In addition to my own work I was in charge of the staff of the Indo-European Telegraph Company’s line who lived in Teheran. Our own signalling staff too lived in the town. As however we had an exceptionally healthy summer, the duties were very light.
I was also placed in medical charge of the Russian Embassy by the Russian Ambassador, M. Zenoview, for the greater part of my six months’ stay, their own physician having gone to Russia for a time on private business.
Gulhaek is one of the villages at the foot of the mountains bounding the Teheran valley, and by prescriptive right the English Legation go to Gulhaek, the Russians to the next village, Zergendeh, and the French to another a couple of miles higher, called Tejreesh. These places are delightfully cool, and if the signallers of the Department and of the Company could be moved to them, it would be a great boon to the men, for it is terribly hot and unhealthy in the town, and the expense would not be great: in fact it ought to be done.
Lawn-tennis, when we arrived, was in high vogue, and was played every afternoon on a level ground (a lawn in Persia is nearly impossible) mudded over with what is termed “kah gil,” a mixture of “kah” (cut straw) and “gil” (mud). This forms a sort of sheet of smooth and springy ground, which gives a good foothold, and dries rapidly. The tennis was justly popular, and was the most pleasant means of obtaining exercise, and consequently health.
Our own comfort was increased by the arrival of an English nurse, whom we had engaged to come out for a certain three years.
I was enabled to buy a small park-phaeton and a pair of well-broken horses from a German, the master of the Shah’s mint, who was leaving because he declined to debase the coinage, which was contrary to the terms of his agreement.
In the garden next to ours lived a Guebre. A few of these men have been under the protection of the English Embassy time out of mind. He kept us supplied with strawberries at tenpence a plateful; and as we had not tasted them since leaving England, they were a great luxury, particularly in a warm climate.
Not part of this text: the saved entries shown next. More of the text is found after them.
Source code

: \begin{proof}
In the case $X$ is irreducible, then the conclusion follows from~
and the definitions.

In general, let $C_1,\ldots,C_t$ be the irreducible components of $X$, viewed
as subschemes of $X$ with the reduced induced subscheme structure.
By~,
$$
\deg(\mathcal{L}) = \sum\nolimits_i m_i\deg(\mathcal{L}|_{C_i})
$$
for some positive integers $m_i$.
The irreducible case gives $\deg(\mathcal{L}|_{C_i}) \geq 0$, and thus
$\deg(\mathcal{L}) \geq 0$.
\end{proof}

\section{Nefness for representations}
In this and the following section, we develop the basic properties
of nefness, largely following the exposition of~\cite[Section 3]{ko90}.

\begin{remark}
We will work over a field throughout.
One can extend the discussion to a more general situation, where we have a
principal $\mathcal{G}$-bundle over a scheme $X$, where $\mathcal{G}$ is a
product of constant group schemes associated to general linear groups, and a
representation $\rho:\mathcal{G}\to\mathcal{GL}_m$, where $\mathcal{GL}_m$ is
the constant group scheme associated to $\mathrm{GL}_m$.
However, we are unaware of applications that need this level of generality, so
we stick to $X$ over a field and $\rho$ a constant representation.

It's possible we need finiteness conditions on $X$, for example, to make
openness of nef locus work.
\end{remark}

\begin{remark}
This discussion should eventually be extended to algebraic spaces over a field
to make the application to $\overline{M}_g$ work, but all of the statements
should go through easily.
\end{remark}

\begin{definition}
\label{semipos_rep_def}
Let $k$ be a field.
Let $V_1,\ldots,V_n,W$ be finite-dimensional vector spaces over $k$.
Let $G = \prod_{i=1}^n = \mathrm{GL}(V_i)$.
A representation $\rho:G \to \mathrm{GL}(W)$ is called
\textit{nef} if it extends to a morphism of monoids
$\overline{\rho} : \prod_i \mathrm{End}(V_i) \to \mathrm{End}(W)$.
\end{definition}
The greater part of the road from Gulhaek to Teheran, being the way to the Shah’s favourite summer residences, is planted on both sides with trees and shrubs. These give a grateful shade; and as the road is in good order, it is pleasant driving; but, when thronged, the dust rises and covers everything, so that it is like a very dusty return from the Derby, but with no excitement, and hotter. Still, a good road in nearly roadless Persia was a thing to be taken advantage of.
Several times when out driving we met the Shah, and invariably drew on one side to allow him to pass. His Majesty was always very polite, and returned our salutes. On our passing the first time he sent a man to inquire who we were. The Prime minister, too, was particular in behaving in a civilised manner, but the ragamuffin attendants on the royal ladies always used to shout “Begone,” “Be off,” and their postilions would always drive as close as possible, and pass one as if they wished a collision, or to take a wheel off.